Each record that follows goes into your reply unchanged; the pictures do not.

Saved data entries
= Beginning of Section =
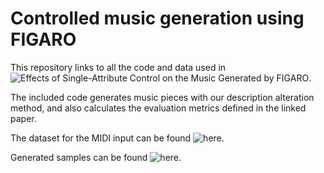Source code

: # Controlled music generation using FIGARO

This repository links to all the code and data used in ![Effects of Single-Attribute Control on the Music Generated by FIGARO](https://openreview.net/pdf?id=G_MpqMHYo-).

The included code generates music pieces with our description alteration method, and also calculates the evaluation metrics defined in the linked paper.

The dataset for the MIDI input can be found ![here](https://drive.google.com/drive/folders/1xVjvQxdhYzP6lQbPF4m1cEUqrc1iYGXq?usp=sharing).

Generated samples can be found ![here](https://drive.google.com/drive/folders/1-AYfhc-tu7G386KPg69-CMUCt6ChlOPa?usp=sharing).

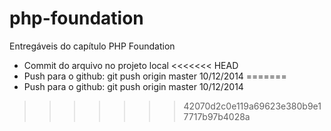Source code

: php-foundation
==============

Entregáveis do capítulo PHP Foundation

- Commit do arquivo no projeto local
<<<<<<< HEAD
- Push para o github: git push origin master 10/12/2014
=======
- Push para o github: git push origin master 10/12/2014
>>>>>>> 42070d2c0e119a69623e380b9e17717b97b4028a

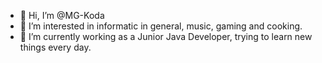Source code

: - 👋 Hi, I’m @MG-Koda
- 👀 I’m interested in informatic in general, music, gaming and cooking.
- 🌱 I’m currently working as a Junior Java Developer, trying to learn new things every day.


<!---
MG-Koda/MG-Koda is a ✨ special ✨ repository because its `README.md` (this file) appears on your GitHub profile.
You can click the Preview link to take a look at your changes.
--->
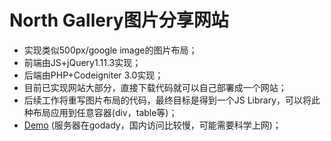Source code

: North Gallery图片分享网站
======
* 实现类似500px/google image的图片布局；
* 前端由JS+jQuery1.11.3实现；
* 后端由PHP+Codeigniter 3.0实现；
* 目前已实现网站大部分，直接下载代码就可以自己部署成一个网站；
* 后续工作将重写图片布局的代码，最终目标是得到一个JS Library，可以将此种布局应用到任意容器(div，table等)；
* [Demo](http://north.gallery/) (服务器在godady，国内访问比较慢，可能需要科学上网)；
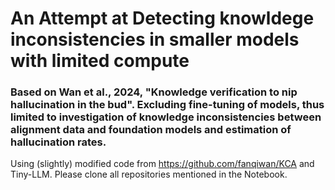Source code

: # An Attempt at Detecting knowldege inconsistencies in smaller models with limited compute
### Based on Wan et al., 2024, "Knowledge verification to nip hallucination in the bud". Excluding fine-tuning of models, thus limited to investigation of knowledge inconsistencies between alignment data and foundation models and estimation of hallucination rates.

Using (slightly) modified code from https://github.com/fanqiwan/KCA and Tiny-LLM. Please clone all repositories mentioned in the Notebook.
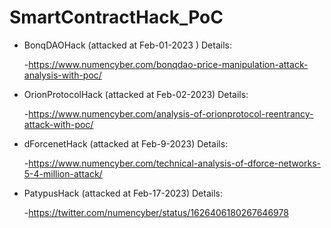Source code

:# SmartContractHack_PoC

- BonqDAOHack (attacked at  Feb-01-2023 ) Details:

  -https://www.numencyber.com/bonqdao-price-manipulation-attack-analysis-with-poc/

- OrionProtocolHack (attacked at Feb-02-2023) Details:

  -https://www.numencyber.com/analysis-of-orionprotocol-reentrancy-attack-with-poc/

- dForcenetHack (attacked at Feb-9-2023) Details:

  -https://www.numencyber.com/technical-analysis-of-dforce-networks-5-4-million-attack/

- PatypusHack (attacked at Feb-17-2023) Details:

  -https://twitter.com/numencyber/status/1626406180267646978
  
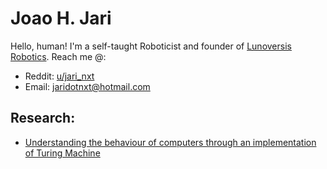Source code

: # Joao H. Jari

Hello, human! I'm a self-taught Roboticist and founder of [Lunoversis Robotics](https://lunoversis.com). Reach me @:
 - Reddit: [u/jari_nxt](https://reddit.com/u/jari_nxt/)
 - Email: [jaridotnxt@hotmail.com](mailto:jaridotnxt@hotmail.com)

## Research:
 - [Understanding the behaviour of computers through an implementation of Turing Machine](https://periodicos.ufsm.br/cienciaenatura/issue/view/2843)
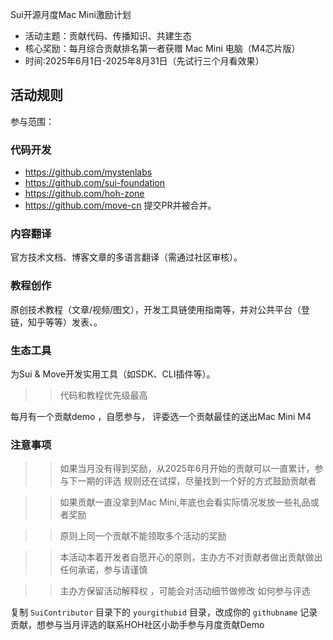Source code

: Sui开源月度Mac Mini激励计划
- 活动主题：贡献代码、传播知识、共建生态
- 核心奖励：每月综合贡献排名第一者获赠 Mac Mini 电脑（M4芯片版）
- 时间:2025年6月1日-2025年8月31日（先试行三个月看效果）
## 活动规则
参与范围：
### 代码开发
- https://github.com/mystenlabs
- https://github.com/sui-foundation
- https://github.com/hoh-zone
- https://github.com/move-cn
提交PR并被合并。

### 内容翻译
官方技术文档、博客文章的多语言翻译（需通过社区审核）。
### 教程创作
原创技术教程（文章/视频/图文），开发工具链使用指南等，并对公共平台（登链，知乎等等）发表、。
### 生态工具
为Sui & Move开发实用工具（如SDK、CLI插件等）。

>> 代码和教程优先级最高

每月有一个贡献demo ，自愿参与，
评委选一个贡献最佳的送出Mac Mini M4

### 注意事项
>> 如果当月没有得到奖励，从2025年6月开始的贡献可以一直累计，参与下一期的评选
规则还在试探，尽量找到一个好的方式鼓励贡献者

>> 如果贡献一直没拿到Mac Mini,年底也会看实际情况发放一些礼品或者奖励

>> 原则上同一个贡献不能领取多个活动的奖励

>> 本活动本着开发者自愿开心的原则，主办方不对贡献者做出贡献做出任何承诺，参与请谨慎

>> 主办方保留活动解释权 ，可能会对活动细节做修改
如何参与评选

复制 `SuiContributor` 目录下的 `yourgithubid` 目录，改成你的 `githubname`
 记录贡献，想参与当月评选的联系HOH社区小助手参与月度贡献Demo

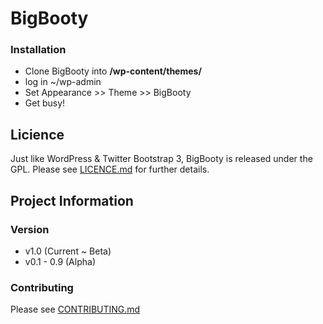 BigBooty
=====

### Installation

- Clone BigBooty into **/wp-content/themes/**
- log in ~/wp-admin
- Set Appearance >> Theme >> BigBooty
- Get busy!

## Licience

Just like WordPress & Twitter Bootstrap 3, BigBooty is released under the GPL. Please see [LICENCE.md](https://github.com/pjhampton/BigBooty/blob/master/docs/LICENCE.md) for further details.

## Project Information

### Version

- v1.0 (Current ~ Beta)
- v0.1 - 0.9 (Alpha)

### Contributing

Please see [CONTRIBUTING.md](https://github.com/pjhampton/BigBooty/blob/master/docs/CONTRIBUTING.md)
= End of Section =
» Output for this exercise
Source code

: # Controlled music generation using FIGARO

This repository links to all the code and data used in ![Effects of Single-Attribute Control on the Music Generated by FIGARO](https://openreview.net/pdf?id=G_MpqMHYo-).

The included code generates music pieces with our description alteration method, and also calculates the evaluation metrics defined in the linked paper.

The dataset for the MIDI input can be found ![here](https://drive.google.com/drive/folders/1xVjvQxdhYzP6lQbPF4m1cEUqrc1iYGXq?usp=sharing).

Generated samples can be found ![here](https://drive.google.com/drive/folders/1-AYfhc-tu7G386KPg69-CMUCt6ChlOPa?usp=sharing).

Source code

: php-foundation
==============

Entregáveis do capítulo PHP Foundation

- Commit do arquivo no projeto local
<<<<<<< HEAD
- Push para o github: git push origin master 10/12/2014
=======
- Push para o github: git push origin master 10/12/2014
>>>>>>> 42070d2c0e119a69623e380b9e17717b97b4028a

Source code

: - 👋 Hi, I’m @MG-Koda
- 👀 I’m interested in informatic in general, music, gaming and cooking.
- 🌱 I’m currently working as a Junior Java Developer, trying to learn new things every day.


<!---
MG-Koda/MG-Koda is a ✨ special ✨ repository because its `README.md` (this file) appears on your GitHub profile.
You can click the Preview link to take a look at your changes.
--->
Source code

: North Gallery图片分享网站
======
* 实现类似500px/google image的图片布局；
* 前端由JS+jQuery1.11.3实现；
* 后端由PHP+Codeigniter 3.0实现；
* 目前已实现网站大部分，直接下载代码就可以自己部署成一个网站；
* 后续工作将重写图片布局的代码，最终目标是得到一个JS Library，可以将此种布局应用到任意容器(div，table等)；
* [Demo](http://north.gallery/) (服务器在godady，国内访问比较慢，可能需要科学上网)；
Source code

: # An Attempt at Detecting knowldege inconsistencies in smaller models with limited compute
### Based on Wan et al., 2024, "Knowledge verification to nip hallucination in the bud". Excluding fine-tuning of models, thus limited to investigation of knowledge inconsistencies between alignment data and foundation models and estimation of hallucination rates.

Using (slightly) modified code from https://github.com/fanqiwan/KCA and Tiny-LLM. Please clone all repositories mentioned in the Notebook.
Source code

:# SmartContractHack_PoC

- BonqDAOHack (attacked at  Feb-01-2023 ) Details:

  -https://www.numencyber.com/bonqdao-price-manipulation-attack-analysis-with-poc/

- OrionProtocolHack (attacked at Feb-02-2023) Details:

  -https://www.numencyber.com/analysis-of-orionprotocol-reentrancy-attack-with-poc/

- dForcenetHack (attacked at Feb-9-2023) Details:

  -https://www.numencyber.com/technical-analysis-of-dforce-networks-5-4-million-attack/

- PatypusHack (attacked at Feb-17-2023) Details:

  -https://twitter.com/numencyber/status/1626406180267646978
  
Source code

: # Joao H. Jari

Hello, human! I'm a self-taught Roboticist and founder of [Lunoversis Robotics](https://lunoversis.com). Reach me @:
 - Reddit: [u/jari_nxt](https://reddit.com/u/jari_nxt/)
 - Email: [jaridotnxt@hotmail.com](mailto:jaridotnxt@hotmail.com)

## Research:
 - [Understanding the behaviour of computers through an implementation of Turing Machine](https://periodicos.ufsm.br/cienciaenatura/issue/view/2843)
Source code

: Sui开源月度Mac Mini激励计划
- 活动主题：贡献代码、传播知识、共建生态
- 核心奖励：每月综合贡献排名第一者获赠 Mac Mini 电脑（M4芯片版）
- 时间:2025年6月1日-2025年8月31日（先试行三个月看效果）
## 活动规则
参与范围：
### 代码开发
- https://github.com/mystenlabs
- https://github.com/sui-foundation
- https://github.com/hoh-zone
- https://github.com/move-cn
提交PR并被合并。

### 内容翻译
官方技术文档、博客文章的多语言翻译（需通过社区审核）。
### 教程创作
原创技术教程（文章/视频/图文），开发工具链使用指南等，并对公共平台（登链，知乎等等）发表、。
### 生态工具
为Sui & Move开发实用工具（如SDK、CLI插件等）。

>> 代码和教程优先级最高

每月有一个贡献demo ，自愿参与，
评委选一个贡献最佳的送出Mac Mini M4

### 注意事项
>> 如果当月没有得到奖励，从2025年6月开始的贡献可以一直累计，参与下一期的评选
规则还在试探，尽量找到一个好的方式鼓励贡献者

>> 如果贡献一直没拿到Mac Mini,年底也会看实际情况发放一些礼品或者奖励

>> 原则上同一个贡献不能领取多个活动的奖励

>> 本活动本着开发者自愿开心的原则，主办方不对贡献者做出贡献做出任何承诺，参与请谨慎

>> 主办方保留活动解释权 ，可能会对活动细节做修改
如何参与评选

复制 `SuiContributor` 目录下的 `yourgithubid` 目录，改成你的 `githubname`
 记录贡献，想参与当月评选的联系HOH社区小助手参与月度贡献Demo

 BigBooty
=====

### Installation

- Clone BigBooty into **/wp-content/themes/**
- log in ~/wp-admin
- Set Appearance >> Theme >> BigBooty
- Get busy!

## Licience

Just like WordPress & Twitter Bootstrap 3, BigBooty is released under the GPL. Please see [LICENCE.md](https://github.com/pjhampton/BigBooty/blob/master/docs/LICENCE.md) for further details.

## Project Information

### Version

- v1.0 (Current ~ Beta)
- v0.1 - 0.9 (Alpha)

### Contributing

Please see [CONTRIBUTING.md](https://github.com/pjhampton/BigBooty/blob/master/docs/CONTRIBUTING.md)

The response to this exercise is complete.